The old type signature for addUser was:

addUser :: MonadState State m => String -> User -> m ()

The new one (now inferred by the compiler) is:

addUser :: (MonadReader State m, MonadState State m) =>
            String -> User -> m ()

The reason for the change is that isUser is a MonadReader action and modUsers is a MonadState action. The new type signature is saying that code using this function must be an instance of both MonadReader and MonadState. Fortunately, the update method has both of these, so we can get away with using the two different monads.

There's still one problem with this definition of addUser. There is no way for the caller to find out whether a new user was created or not. The simplest way to communicate this information is to just return exists at the end of the computation. So our finished addUser function in Session.hs looks like this:

addUser name u = do
                 exists <- isUser name
                 unless exists $ modUsers $ M.insert name u
                 return exists

And our checkAndAdd function becomes:

checkAndAdd user pass = do
  existed <- update $ AddUser user $ User user pass
  if existed
    then ok $ toResponse $ "User already exists."
    else ok $ toResponse $ "User created."

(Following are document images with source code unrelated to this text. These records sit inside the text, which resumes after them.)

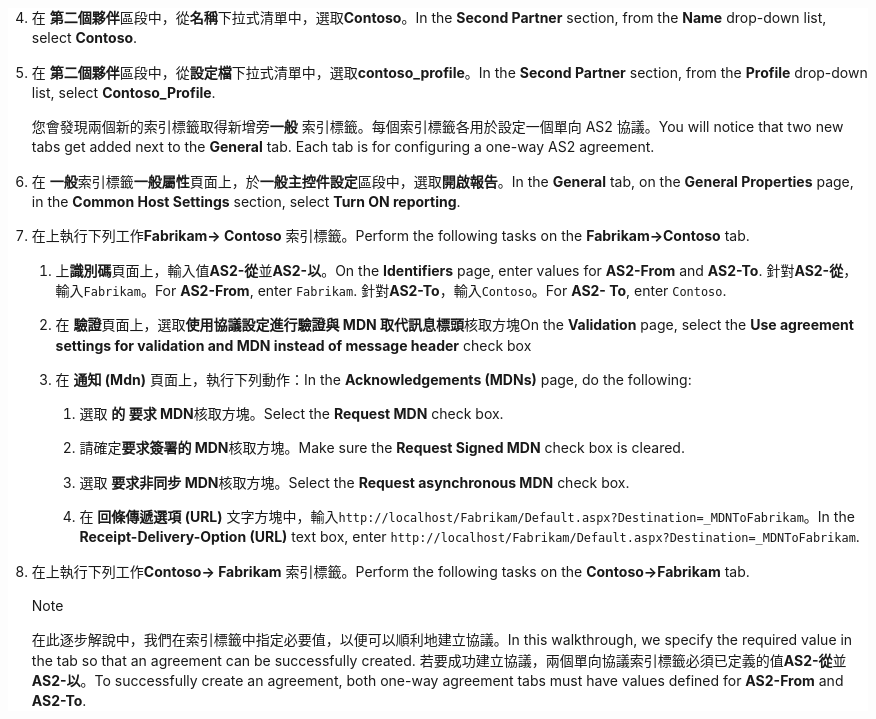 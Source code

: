4.  <span data-ttu-id="8f862-282">在 **第二個夥伴**區段中，從**名稱**下拉式清單中，選取**Contoso**。</span><span class="sxs-lookup"><span data-stu-id="8f862-282">In the **Second Partner** section, from the **Name** drop-down list, select **Contoso**.</span></span>  

5.  <span data-ttu-id="8f862-283">在 **第二個夥伴**區段中，從**設定檔**下拉式清單中，選取**contoso_profile**。</span><span class="sxs-lookup"><span data-stu-id="8f862-283">In the **Second Partner** section, from the **Profile** drop-down list, select **Contoso_Profile**.</span></span>  

     <span data-ttu-id="8f862-284">您會發現兩個新的索引標籤取得新增旁**一般** 索引標籤。每個索引標籤各用於設定一個單向 AS2 協議。</span><span class="sxs-lookup"><span data-stu-id="8f862-284">You will notice that two new tabs get added next to the **General** tab. Each tab is for configuring a one-way AS2 agreement.</span></span>  

6.  <span data-ttu-id="8f862-285">在 **一般**索引標籤**一般屬性**頁面上，於**一般主控件設定**區段中，選取**開啟報告**。</span><span class="sxs-lookup"><span data-stu-id="8f862-285">In the **General** tab, on the **General Properties** page, in the **Common Host Settings** section, select **Turn ON reporting**.</span></span>  

7.  <span data-ttu-id="8f862-286">在上執行下列工作**Fabrikam-> Contoso**  索引標籤。</span><span class="sxs-lookup"><span data-stu-id="8f862-286">Perform the following tasks on the **Fabrikam->Contoso** tab.</span></span>  

    1.  <span data-ttu-id="8f862-287">上**識別碼**頁面上，輸入值**AS2-從**並**AS2-以**。</span><span class="sxs-lookup"><span data-stu-id="8f862-287">On the **Identifiers** page, enter values for **AS2-From** and **AS2-To**.</span></span> <span data-ttu-id="8f862-288">針對**AS2-從**，輸入`Fabrikam`。</span><span class="sxs-lookup"><span data-stu-id="8f862-288">For **AS2-From**, enter `Fabrikam`.</span></span> <span data-ttu-id="8f862-289">針對**AS2-To**，輸入`Contoso`。</span><span class="sxs-lookup"><span data-stu-id="8f862-289">For **AS2- To**, enter `Contoso`.</span></span>  

    2.  <span data-ttu-id="8f862-290">在 **驗證**頁面上，選取**使用協議設定進行驗證與 MDN 取代訊息標頭**核取方塊</span><span class="sxs-lookup"><span data-stu-id="8f862-290">On the **Validation** page, select the **Use agreement settings for validation and MDN instead of message header** check box</span></span>  

    3.  <span data-ttu-id="8f862-291">在 **通知 (Mdn)** 頁面上，執行下列動作：</span><span class="sxs-lookup"><span data-stu-id="8f862-291">In the **Acknowledgements (MDNs)** page, do the following:</span></span>  

        1.  <span data-ttu-id="8f862-292">選取 **的 要求 MDN**核取方塊。</span><span class="sxs-lookup"><span data-stu-id="8f862-292">Select the **Request MDN** check box.</span></span>  

        2.  <span data-ttu-id="8f862-293">請確定**要求簽署的 MDN**核取方塊。</span><span class="sxs-lookup"><span data-stu-id="8f862-293">Make sure the **Request Signed MDN** check box is cleared.</span></span>  

        3.  <span data-ttu-id="8f862-294">選取 **要求非同步 MDN**核取方塊。</span><span class="sxs-lookup"><span data-stu-id="8f862-294">Select the **Request asynchronous MDN** check box.</span></span>  

        4.  <span data-ttu-id="8f862-295">在 **回條傳遞選項 (URL)** 文字方塊中，輸入`http://localhost/Fabrikam/Default.aspx?Destination=_MDNToFabrikam`。</span><span class="sxs-lookup"><span data-stu-id="8f862-295">In the **Receipt-Delivery-Option (URL)** text box, enter `http://localhost/Fabrikam/Default.aspx?Destination=_MDNToFabrikam`.</span></span>  

8.  <span data-ttu-id="8f862-296">在上執行下列工作**Contoso-> Fabrikam**  索引標籤。</span><span class="sxs-lookup"><span data-stu-id="8f862-296">Perform the following tasks on the **Contoso->Fabrikam** tab.</span></span>  

    > [!NOTE]
    >  <span data-ttu-id="8f862-297">在此逐步解說中，我們在索引標籤中指定必要值，以便可以順利地建立協議。</span><span class="sxs-lookup"><span data-stu-id="8f862-297">In this walkthrough, we specify the required value in the tab so that an agreement can be successfully created.</span></span> <span data-ttu-id="8f862-298">若要成功建立協議，兩個單向協議索引標籤必須已定義的值**AS2-從**並**AS2-以**。</span><span class="sxs-lookup"><span data-stu-id="8f862-298">To successfully create an agreement, both one-way agreement tabs must have values defined for **AS2-From** and **AS2-To**.</span></span>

Now we have a single transaction and arguably cleaner code. What have we learned from this? Your update and query functions need to be carefully designed to provide a framework with the appropriate transactional guarantees needed in your system.

Tuesday, February 26, 2008

Finished HAppS Application

Update: Due to popular demand, I put the plain haskell code for this app on hpaste.org. Here are links for Session.hs, Main.hs, and login.html.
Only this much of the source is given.